:: Listed entries ::

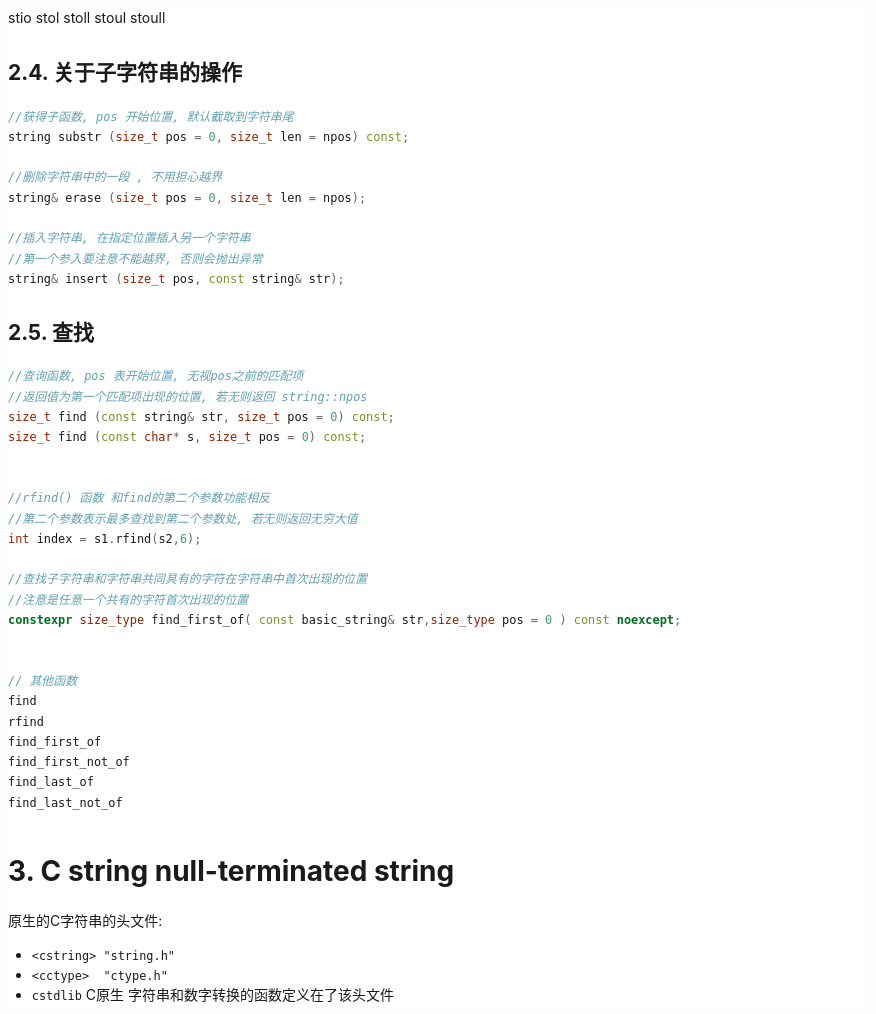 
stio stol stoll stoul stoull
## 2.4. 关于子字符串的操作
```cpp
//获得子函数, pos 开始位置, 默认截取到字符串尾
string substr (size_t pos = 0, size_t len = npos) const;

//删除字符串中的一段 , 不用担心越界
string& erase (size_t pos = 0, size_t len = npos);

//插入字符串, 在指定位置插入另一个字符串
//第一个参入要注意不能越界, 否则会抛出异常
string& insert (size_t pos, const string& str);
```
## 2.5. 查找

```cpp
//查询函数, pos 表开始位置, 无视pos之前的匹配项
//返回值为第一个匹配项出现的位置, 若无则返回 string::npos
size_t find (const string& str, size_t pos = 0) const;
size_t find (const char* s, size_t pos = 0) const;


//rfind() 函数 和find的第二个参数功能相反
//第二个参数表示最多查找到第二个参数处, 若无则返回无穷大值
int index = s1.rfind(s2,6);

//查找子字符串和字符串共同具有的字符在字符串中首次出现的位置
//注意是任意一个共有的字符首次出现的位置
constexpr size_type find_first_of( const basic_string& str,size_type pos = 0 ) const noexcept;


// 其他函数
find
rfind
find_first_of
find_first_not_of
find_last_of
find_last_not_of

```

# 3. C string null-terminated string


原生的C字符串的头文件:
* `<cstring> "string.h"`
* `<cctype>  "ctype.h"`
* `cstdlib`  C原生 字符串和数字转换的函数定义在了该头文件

:::

Exercise aim =>
Once the pictures are removed, write out all of the entries above exactly.

Your response =>
stio stol stoll stoul stoull
## 2.4. 关于子字符串的操作
```cpp
//获得子函数, pos 开始位置, 默认截取到字符串尾
string substr (size_t pos = 0, size_t len = npos) const;

//删除字符串中的一段 , 不用担心越界
string& erase (size_t pos = 0, size_t len = npos);

//插入字符串, 在指定位置插入另一个字符串
//第一个参入要注意不能越界, 否则会抛出异常
string& insert (size_t pos, const string& str);
```
## 2.5. 查找

```cpp
//查询函数, pos 表开始位置, 无视pos之前的匹配项
//返回值为第一个匹配项出现的位置, 若无则返回 string::npos
size_t find (const string& str, size_t pos = 0) const;
size_t find (const char* s, size_t pos = 0) const;


//rfind() 函数 和find的第二个参数功能相反
//第二个参数表示最多查找到第二个参数处, 若无则返回无穷大值
int index = s1.rfind(s2,6);

//查找子字符串和字符串共同具有的字符在字符串中首次出现的位置
//注意是任意一个共有的字符首次出现的位置
constexpr size_type find_first_of( const basic_string& str,size_type pos = 0 ) const noexcept;


// 其他函数
find
rfind
find_first_of
find_first_not_of
find_last_of
find_last_not_of

```

# 3. C string null-terminated string


原生的C字符串的头文件:
* `<cstring> "string.h"`
* `<cctype>  "ctype.h"`
* `cstdlib`  C原生 字符串和数字转换的函数定义在了该头文件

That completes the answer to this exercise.